Given data

*** Block opens ***

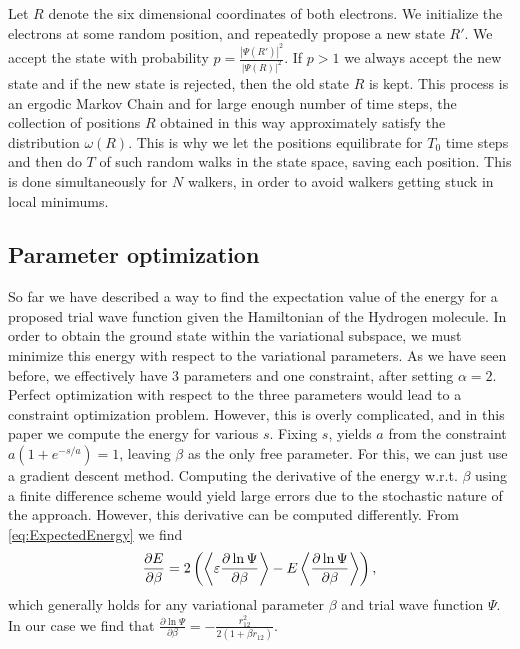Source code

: \documentclass[twoside]{article}
\begin{document}
Let $R$ denote the six dimensional coordinates of both electrons. We initialize the electrons at some random position, and repeatedly propose a new state $R'$. We accept the state with probability $p = \frac{|\Psi(R')|^2}{|\Psi(R)|^2}$. If $p > 1$ we always accept the new state and if the new state is rejected, then the old state $R$ is kept. 
This process is an ergodic Markov Chain and for large enough number of time steps, the collection of positions $R$ obtained in this way approximately satisfy the distribution $\omega(R)$. This is why we let the positions equilibrate for $T_0$ time steps and then do $T$ of such random walks in the state space, saving each position. This is done simultaneously for $N$ walkers, in order to avoid walkers getting stuck in local minimums.

\subsection{Parameter optimization}\label{sec:paramaterOptimization}
So far we have described a way to find the expectation value of the energy for a proposed trial wave function given the Hamiltonian of the Hydrogen molecule. In order to obtain the ground state within the variational subspace, we must minimize this energy with respect to the variational parameters. As we have seen before, we effectively have 3 parameters and one constraint, after setting $\alpha = 2$. Perfect optimization with respect to the three parameters would lead to a constraint optimization problem. However, this is overly complicated, and in this paper we compute the energy for various $s$. Fixing $s$, yields $a$ from the constraint $a(1+e^{-s/a}) = 1$, leaving $\beta$ as the only free parameter. For this, we can just use a gradient descent method. Computing the derivative of the energy w.r.t. $\beta$ using a finite difference scheme would yield large errors due to the stochastic nature of the approach. However, this derivative can be computed differently. From \eqref{eq:ExpectedEnergy} we find\cite{ref_Harju}\cite{ref_Thijssen} 
\begin{equation}
\frac{\partial E}{\partial \beta} = 2\left( \Braket{\varepsilon \frac{\partial \ln \Psi}{\partial \beta}} - E\Braket{\frac{\partial \ln \Psi}{\partial \beta}} \right),
\end{equation}
which generally holds for any variational parameter $\beta$ and trial wave function $\Psi$. In our case we find that $\frac{\partial \ln \Psi}{\partial \beta} = -\frac{r_{12}^2}{2(1+\beta r_{12})}$.
\end{document}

*** Block closes ***

Work instruction
Write out the records above exactly as they stand, leaving out every picture.

Your solution
Source code

: \documentclass[twoside]{article}
\begin{document}
Let $R$ denote the six dimensional coordinates of both electrons. We initialize the electrons at some random position, and repeatedly propose a new state $R'$. We accept the state with probability $p = \frac{|\Psi(R')|^2}{|\Psi(R)|^2}$. If $p > 1$ we always accept the new state and if the new state is rejected, then the old state $R$ is kept. 
This process is an ergodic Markov Chain and for large enough number of time steps, the collection of positions $R$ obtained in this way approximately satisfy the distribution $\omega(R)$. This is why we let the positions equilibrate for $T_0$ time steps and then do $T$ of such random walks in the state space, saving each position. This is done simultaneously for $N$ walkers, in order to avoid walkers getting stuck in local minimums.

\subsection{Parameter optimization}\label{sec:paramaterOptimization}
So far we have described a way to find the expectation value of the energy for a proposed trial wave function given the Hamiltonian of the Hydrogen molecule. In order to obtain the ground state within the variational subspace, we must minimize this energy with respect to the variational parameters. As we have seen before, we effectively have 3 parameters and one constraint, after setting $\alpha = 2$. Perfect optimization with respect to the three parameters would lead to a constraint optimization problem. However, this is overly complicated, and in this paper we compute the energy for various $s$. Fixing $s$, yields $a$ from the constraint $a(1+e^{-s/a}) = 1$, leaving $\beta$ as the only free parameter. For this, we can just use a gradient descent method. Computing the derivative of the energy w.r.t. $\beta$ using a finite difference scheme would yield large errors due to the stochastic nature of the approach. However, this derivative can be computed differently. From \eqref{eq:ExpectedEnergy} we find\cite{ref_Harju}\cite{ref_Thijssen} 
\begin{equation}
\frac{\partial E}{\partial \beta} = 2\left( \Braket{\varepsilon \frac{\partial \ln \Psi}{\partial \beta}} - E\Braket{\frac{\partial \ln \Psi}{\partial \beta}} \right),
\end{equation}
which generally holds for any variational parameter $\beta$ and trial wave function $\Psi$. In our case we find that $\frac{\partial \ln \Psi}{\partial \beta} = -\frac{r_{12}^2}{2(1+\beta r_{12})}$.
\end{document}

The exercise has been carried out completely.